Le musicien s’exprime sur la musique de film, les avancées technologiques et les expériences psychédéliques derrière son nouvel album Singularity.
Né à Kingston upon Thames en 1979, le musicien et producteur Jon Hopkins étudie le piano au Royal College of Music avant de se tourner vers la musique électronique. Il a sorti quatre albums studio, dont Immunity qui remporta un vif succès en 2013, et a collaboré avec des artistes aussi divers que Brian Eno, King Creosote et Coldplay. Le cinquième album de Jon Hopkins, Singularity, sort ce vendredi sur Domino. Il jouera au Village Underground de Londres le 10 mai.
Vous avez déclaré récemment sur Instagram que vous saviez que vous feriez ce disque il y a 15 ans, mais que vous n’avez trouvé les moyens de le faire qu’au cours de ces deux dernières années. Quel était le problème ?
J’avais déjà quelques éléments en tête, y compris le titre et l’idée selon laquelle l’album devait commencer et se terminer sur un ton très simple.
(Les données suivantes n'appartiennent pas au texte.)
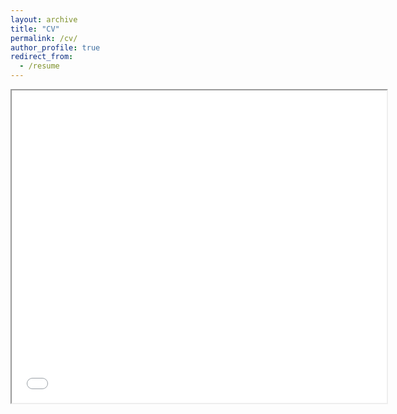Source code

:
 ```yaml
---
layout: archive
title: "CV"
permalink: /cv/
author_profile: true
redirect_from:
  - /resume
---
```

<iframe src="../files/caganze_res_updated.pdf" width="600" height="500"></iframe>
Je voulais aussi qu’il y ait une relation symbiotique entre tous les sons, de sorte que tout semble provenir de tout le reste. Mais j’étais encore en train de comprendre les choses à l’époque – si j’avais été un artiste visuel, vous auriez dit que j’apprenais encore à dessiner – donc j’avais encore besoin de bien comprendre les bases avant d’essayer d’être conceptuel et ambitieux.
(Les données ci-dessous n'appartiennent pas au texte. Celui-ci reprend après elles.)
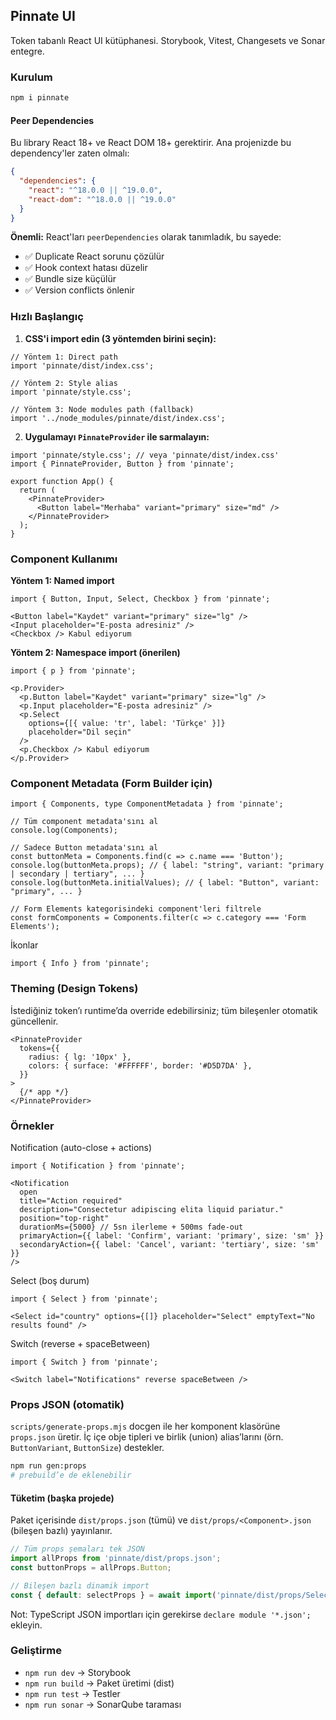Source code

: ## Pinnate UI

Token tabanlı React UI kütüphanesi. Storybook, Vitest, Changesets ve Sonar entegre.

### Kurulum

```bash
npm i pinnate
```

#### Peer Dependencies

Bu library React 18+ ve React DOM 18+ gerektirir. Ana projenizde bu dependency'ler zaten olmalı:

```json
{
  "dependencies": {
    "react": "^18.0.0 || ^19.0.0",
    "react-dom": "^18.0.0 || ^19.0.0"
  }
}
```

**Önemli:** React'ları `peerDependencies` olarak tanımladık, bu sayede:
- ✅ Duplicate React sorunu çözülür
- ✅ Hook context hatası düzelir
- ✅ Bundle size küçülür
- ✅ Version conflicts önlenir

### Hızlı Başlangıç

1. **CSS'i import edin (3 yöntemden birini seçin):**
```tsx
// Yöntem 1: Direct path
import 'pinnate/dist/index.css';

// Yöntem 2: Style alias
import 'pinnate/style.css';

// Yöntem 3: Node modules path (fallback)
import '../node_modules/pinnate/dist/index.css';
```

2. **Uygulamayı `PinnateProvider` ile sarmalayın:**
```tsx
import 'pinnate/style.css'; // veya 'pinnate/dist/index.css'
import { PinnateProvider, Button } from 'pinnate';

export function App() {
  return (
    <PinnateProvider>
      <Button label="Merhaba" variant="primary" size="md" />
    </PinnateProvider>
  );
}
```

### Component Kullanımı

**Yöntem 1: Named import**
```tsx
import { Button, Input, Select, Checkbox } from 'pinnate';

<Button label="Kaydet" variant="primary" size="lg" />
<Input placeholder="E-posta adresiniz" />
<Checkbox /> Kabul ediyorum
```

**Yöntem 2: Namespace import (önerilen)**
```tsx
import { p } from 'pinnate';

<p.Provider>
  <p.Button label="Kaydet" variant="primary" size="lg" />
  <p.Input placeholder="E-posta adresiniz" />
  <p.Select 
    options={[{ value: 'tr', label: 'Türkçe' }]} 
    placeholder="Dil seçin" 
  />
  <p.Checkbox /> Kabul ediyorum
</p.Provider>
```

### Component Metadata (Form Builder için)

```tsx
import { Components, type ComponentMetadata } from 'pinnate';

// Tüm component metadata'sını al
console.log(Components);

// Sadece Button metadata'sını al
const buttonMeta = Components.find(c => c.name === 'Button');
console.log(buttonMeta.props); // { label: "string", variant: "primary | secondary | tertiary", ... }
console.log(buttonMeta.initialValues); // { label: "Button", variant: "primary", ... }

// Form Elements kategorisindeki component'leri filtrele
const formComponents = Components.filter(c => c.category === 'Form Elements');
```

İkonlar

```tsx
import { Info } from 'pinnate';
```

### Theming (Design Tokens)

İstediğiniz token’ı runtime’da override edebilirsiniz; tüm bileşenler otomatik güncellenir.

```tsx
<PinnateProvider
  tokens={{
    radius: { lg: '10px' },
    colors: { surface: '#FFFFFF', border: '#D5D7DA' },
  }}
>
  {/* app */}
</PinnateProvider>
```

### Örnekler

Notification (auto-close + actions)

```tsx
import { Notification } from 'pinnate';

<Notification
  open
  title="Action required"
  description="Consectetur adipiscing elita liquid pariatur."
  position="top-right"
  durationMs={5000} // 5sn ilerleme + 500ms fade-out
  primaryAction={{ label: 'Confirm', variant: 'primary', size: 'sm' }}
  secondaryAction={{ label: 'Cancel', variant: 'tertiary', size: 'sm' }}
/>
```

Select (boş durum)

```tsx
import { Select } from 'pinnate';

<Select id="country" options={[]} placeholder="Select" emptyText="No results found" />
```

Switch (reverse + spaceBetween)

```tsx
import { Switch } from 'pinnate';

<Switch label="Notifications" reverse spaceBetween />
```

### Props JSON (otomatik)

`scripts/generate-props.mjs` docgen ile her komponent klasörüne `props.json` üretir. İç içe obje tipleri ve birlik (union) alias’larını (örn. `ButtonVariant`, `ButtonSize`) destekler.

```bash
npm run gen:props
# prebuild’e de eklenebilir
```

#### Tüketim (başka projede)

Paket içerisinde `dist/props.json` (tümü) ve `dist/props/<Component>.json` (bileşen bazlı) yayınlanır.

```ts
// Tüm props şemaları tek JSON
import allProps from 'pinnate/dist/props.json';
const buttonProps = allProps.Button;

// Bileşen bazlı dinamik import
const { default: selectProps } = await import('pinnate/dist/props/Select.json');
```

Not: TypeScript JSON importları için gerekirse `declare module '*.json';` ekleyin.

### Geliştirme

- `npm run dev` → Storybook
- `npm run build` → Paket üretimi (dist)
- `npm run test` → Testler
- `npm run sonar` → SonarQube taraması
Attendiez-vous aussi que la technologie rattrape vos idées ?
Oui. Avec le programme que j’utilise maintenant, Ableton, il est assez facile d’imaginer comment un son pourrait mener à la naissance d’un autre. Sur le titre Feel First Life, j’ai un son de synthétiseur qui se transforme progressivement en un son de choral. L’idée d’un chœur à 15 voix apparaissant dans le tissu des sons électroniques était ce que je cherchais à faire depuis toutes ces années. Essayer de trouver un moyen de faire passer ça sur un album électronique sans que ça ait l’air ridicule était un défi amusant.
Vous avez également expliqué que l’album « était conçu pour suivre la montée, l’apogée et la descente d’une expérience psychédélique ».
Ouais, c’était sans aucun doute l’une des principales inspirations derrière la manière dont les choses devaient se dérouler sur le plan sonore. C’est quelque chose qui ne m’intéresse que depuis peu; je ne me sentais pas vraiment prêt à aller au fond de l’espace psychédélique il y a encore quelques années.
De quel genre de psychédéliques parlons-nous ?
Ceux qui sont d’origine naturelle en particulier. Je suis fasciné par l’idée de manger un champignon qui pousse dans le sol pour ensuite avoir ces expériences cosmiques folles qui se manifesteront dans ma musique et affecteront peut-être d’autres personnes. J’aime avoir une idée d’album qui vienne d’une expérience plutôt que d’une histoire. Immunity était plus un album de type MDMA, avec la mélancolie et la teinte de la dystopie légère qui se dégage de ces énormes soirées audacieuses. Cet album est plus sain, parce qu’il est orienté vers des choses naturelles.
Le titre de l’album fait-il référence à la singularité technologique – le moment où une super-intelligence artificielle arrive à maturité ?
Pas vraiment, bien qu’il soit possible que le titre de la chanson parle de cela.
Que pensez-vous de la prise de contrôle des robots ?
Je suis un catastrophiste par nature. Je n’aime pas interférer avec la nature; je ne veux pas modifier mon génome. Je suis entré dans un hôtel récemment et j’ai reçu des messages texte d’un assistant virtuel appelé Edward. Je viens juste de lui répondre en disant : « Va te faire foutre. » J’attends avec impatience le moment où les gens comprendront enfin que filmer un concert est en fait moins amusant que de le regarder.
Qu’avez-vous appris en travaillant avec Brian Eno ?
J’ai tellement appris. Ce n’était pas vraiment technique – il s’agissait plutôt de perturber les processus naturels, d’apprécier davantage [faire de la musique] et de ne pas s’enliser dans les détails. Eno a vraiment bouleversé mon idée de la musique électronique comme une chose parfaitement structurée. Cela m’a rendu un peu plus lâche et plus humain dans ma façon de l’aborder.
Avez-vous vu ou entendu quelque chose de bien récemment ?
J’ai aimé le film Annihilation d’Alex Garland. Peut-être pas de la façon dont il était destiné à être apprécié – je n’ai pas vraiment aimé le grand monstre mutant en images de synthèse – mais il avait une esthétique visuelle incroyable. Son apparence est incroyablement onirique, belle – j’étais vraiment hypnotisé. Sans compter la bande son incroyable de Geoff Barrow et Ben Salisbury. Pour moi, la musique fait partie des personnages principaux d’un film.